**Work to be completed**. Which lines in the records below hold the word "체크포인트"? Copy each of them.

Collected data:
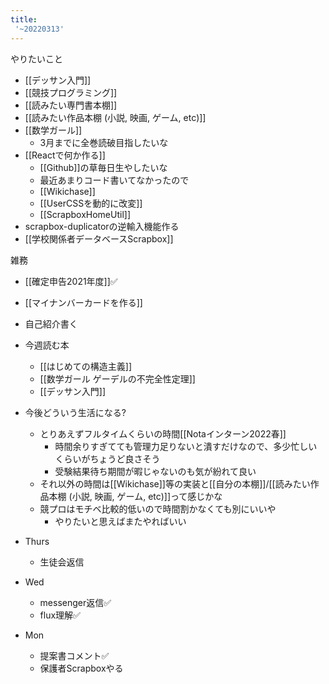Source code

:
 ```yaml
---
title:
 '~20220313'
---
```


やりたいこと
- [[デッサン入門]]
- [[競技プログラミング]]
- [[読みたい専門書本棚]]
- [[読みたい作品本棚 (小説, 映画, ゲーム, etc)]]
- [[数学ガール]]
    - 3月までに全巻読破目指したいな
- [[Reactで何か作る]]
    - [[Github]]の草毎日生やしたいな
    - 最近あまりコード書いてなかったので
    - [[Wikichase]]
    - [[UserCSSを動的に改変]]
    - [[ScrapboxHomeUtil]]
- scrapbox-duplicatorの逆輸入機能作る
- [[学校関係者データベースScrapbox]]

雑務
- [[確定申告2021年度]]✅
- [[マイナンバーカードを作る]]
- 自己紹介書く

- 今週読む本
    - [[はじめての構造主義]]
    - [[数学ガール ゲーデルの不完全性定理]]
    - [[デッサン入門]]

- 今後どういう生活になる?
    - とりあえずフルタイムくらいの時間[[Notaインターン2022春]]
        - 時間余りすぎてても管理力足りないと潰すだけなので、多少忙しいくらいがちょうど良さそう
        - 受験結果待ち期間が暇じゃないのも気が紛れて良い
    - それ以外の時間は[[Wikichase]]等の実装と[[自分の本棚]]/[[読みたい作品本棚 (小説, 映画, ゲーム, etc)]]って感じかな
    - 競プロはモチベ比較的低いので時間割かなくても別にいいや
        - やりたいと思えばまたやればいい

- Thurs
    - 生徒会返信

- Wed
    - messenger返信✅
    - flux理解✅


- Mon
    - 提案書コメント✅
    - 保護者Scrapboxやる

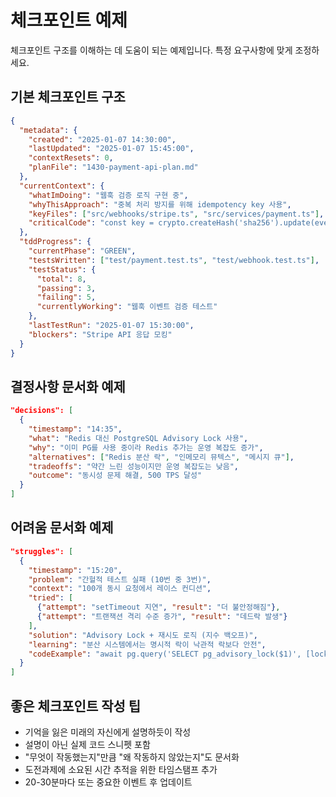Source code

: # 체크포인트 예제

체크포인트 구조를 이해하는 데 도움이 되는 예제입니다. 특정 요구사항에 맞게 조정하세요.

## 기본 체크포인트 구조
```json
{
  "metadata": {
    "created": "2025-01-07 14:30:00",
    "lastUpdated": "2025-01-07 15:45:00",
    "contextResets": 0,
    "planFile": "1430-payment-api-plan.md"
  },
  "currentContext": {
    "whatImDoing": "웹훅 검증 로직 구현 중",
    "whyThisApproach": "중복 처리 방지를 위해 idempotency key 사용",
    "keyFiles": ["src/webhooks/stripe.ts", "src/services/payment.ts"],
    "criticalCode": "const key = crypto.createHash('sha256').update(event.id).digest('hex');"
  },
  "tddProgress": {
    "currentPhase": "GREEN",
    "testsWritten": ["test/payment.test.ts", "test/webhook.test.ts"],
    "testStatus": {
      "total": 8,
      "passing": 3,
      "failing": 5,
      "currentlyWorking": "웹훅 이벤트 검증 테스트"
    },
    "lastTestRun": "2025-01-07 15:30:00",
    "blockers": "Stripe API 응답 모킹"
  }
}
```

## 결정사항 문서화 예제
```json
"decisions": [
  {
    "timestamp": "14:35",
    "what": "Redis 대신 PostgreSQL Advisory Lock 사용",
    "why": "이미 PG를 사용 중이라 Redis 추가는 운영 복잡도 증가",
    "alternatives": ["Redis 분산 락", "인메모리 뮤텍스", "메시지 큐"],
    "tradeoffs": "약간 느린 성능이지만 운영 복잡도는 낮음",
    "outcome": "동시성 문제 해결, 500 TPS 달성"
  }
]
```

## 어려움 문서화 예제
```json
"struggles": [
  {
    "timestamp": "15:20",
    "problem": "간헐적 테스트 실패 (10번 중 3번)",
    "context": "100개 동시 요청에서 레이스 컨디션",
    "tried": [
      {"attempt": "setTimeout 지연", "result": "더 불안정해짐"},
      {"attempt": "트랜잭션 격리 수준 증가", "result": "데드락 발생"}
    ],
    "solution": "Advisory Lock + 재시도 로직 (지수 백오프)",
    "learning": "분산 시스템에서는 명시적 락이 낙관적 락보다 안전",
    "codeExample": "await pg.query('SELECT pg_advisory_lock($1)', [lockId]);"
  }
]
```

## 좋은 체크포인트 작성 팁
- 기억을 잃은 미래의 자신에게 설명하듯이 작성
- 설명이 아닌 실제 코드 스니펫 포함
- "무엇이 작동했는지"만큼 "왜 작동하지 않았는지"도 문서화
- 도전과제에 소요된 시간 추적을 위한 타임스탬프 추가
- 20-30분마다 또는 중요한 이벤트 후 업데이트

**Solution for this task**.
: # 체크포인트 예제
체크포인트 구조를 이해하는 데 도움이 되는 예제입니다. 특정 요구사항에 맞게 조정하세요.
## 기본 체크포인트 구조
## 좋은 체크포인트 작성 팁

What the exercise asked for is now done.